What the task asks - Search through the entries for the word "also" and copy every line that has it.

Information shown -
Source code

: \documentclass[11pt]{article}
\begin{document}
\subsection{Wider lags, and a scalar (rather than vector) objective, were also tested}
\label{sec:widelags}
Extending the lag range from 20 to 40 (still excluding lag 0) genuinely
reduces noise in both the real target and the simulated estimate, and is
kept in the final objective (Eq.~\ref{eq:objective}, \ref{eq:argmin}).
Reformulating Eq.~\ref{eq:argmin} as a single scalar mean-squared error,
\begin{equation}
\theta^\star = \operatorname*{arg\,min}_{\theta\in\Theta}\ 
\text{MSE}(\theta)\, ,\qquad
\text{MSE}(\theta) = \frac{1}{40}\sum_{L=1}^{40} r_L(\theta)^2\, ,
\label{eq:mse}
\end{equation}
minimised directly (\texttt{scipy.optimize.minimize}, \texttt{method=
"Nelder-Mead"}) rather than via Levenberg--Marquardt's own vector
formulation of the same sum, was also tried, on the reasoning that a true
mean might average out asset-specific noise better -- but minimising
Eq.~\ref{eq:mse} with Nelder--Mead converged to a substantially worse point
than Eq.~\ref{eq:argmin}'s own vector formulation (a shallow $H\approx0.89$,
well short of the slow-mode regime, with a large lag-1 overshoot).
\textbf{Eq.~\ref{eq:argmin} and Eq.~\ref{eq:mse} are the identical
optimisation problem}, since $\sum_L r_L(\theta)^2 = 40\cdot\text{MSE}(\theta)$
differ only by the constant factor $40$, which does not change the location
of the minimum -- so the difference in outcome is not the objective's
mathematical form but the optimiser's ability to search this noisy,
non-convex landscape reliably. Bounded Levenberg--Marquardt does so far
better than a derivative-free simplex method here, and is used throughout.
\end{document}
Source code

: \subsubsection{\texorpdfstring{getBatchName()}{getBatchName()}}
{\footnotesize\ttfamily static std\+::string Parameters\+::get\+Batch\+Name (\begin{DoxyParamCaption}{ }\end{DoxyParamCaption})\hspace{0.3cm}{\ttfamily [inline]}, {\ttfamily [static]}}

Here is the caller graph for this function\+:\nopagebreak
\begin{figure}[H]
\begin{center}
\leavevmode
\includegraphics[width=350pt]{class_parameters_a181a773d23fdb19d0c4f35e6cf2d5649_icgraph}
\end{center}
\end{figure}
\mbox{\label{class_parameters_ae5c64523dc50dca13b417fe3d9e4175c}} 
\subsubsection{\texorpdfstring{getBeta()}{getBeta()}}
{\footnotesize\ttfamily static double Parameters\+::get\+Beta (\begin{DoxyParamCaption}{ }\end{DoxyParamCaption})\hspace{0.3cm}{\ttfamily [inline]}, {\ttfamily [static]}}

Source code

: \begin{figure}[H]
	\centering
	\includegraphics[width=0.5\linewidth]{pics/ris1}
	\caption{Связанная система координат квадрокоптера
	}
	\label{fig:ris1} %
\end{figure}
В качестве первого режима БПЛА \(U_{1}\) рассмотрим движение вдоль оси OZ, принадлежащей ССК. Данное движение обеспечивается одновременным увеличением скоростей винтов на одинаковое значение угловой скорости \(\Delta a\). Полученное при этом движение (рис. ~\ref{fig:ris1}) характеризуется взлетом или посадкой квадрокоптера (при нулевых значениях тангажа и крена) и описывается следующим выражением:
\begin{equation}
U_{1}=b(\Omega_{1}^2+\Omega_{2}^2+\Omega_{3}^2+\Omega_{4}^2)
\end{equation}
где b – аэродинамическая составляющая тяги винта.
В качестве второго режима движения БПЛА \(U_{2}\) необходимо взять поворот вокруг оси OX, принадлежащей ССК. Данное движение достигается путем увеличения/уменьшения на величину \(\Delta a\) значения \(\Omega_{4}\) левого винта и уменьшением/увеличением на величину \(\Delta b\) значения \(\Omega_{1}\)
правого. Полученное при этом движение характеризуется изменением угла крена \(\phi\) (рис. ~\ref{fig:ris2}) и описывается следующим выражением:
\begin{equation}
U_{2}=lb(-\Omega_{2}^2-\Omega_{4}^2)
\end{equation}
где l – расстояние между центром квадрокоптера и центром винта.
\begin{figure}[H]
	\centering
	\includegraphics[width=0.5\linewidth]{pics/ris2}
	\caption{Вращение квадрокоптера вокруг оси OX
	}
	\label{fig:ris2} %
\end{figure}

Written reply -
\subsection{Wider lags, and a scalar (rather than vector) objective, were also tested}
formulation of the same sum, was also tried, on the reasoning that a true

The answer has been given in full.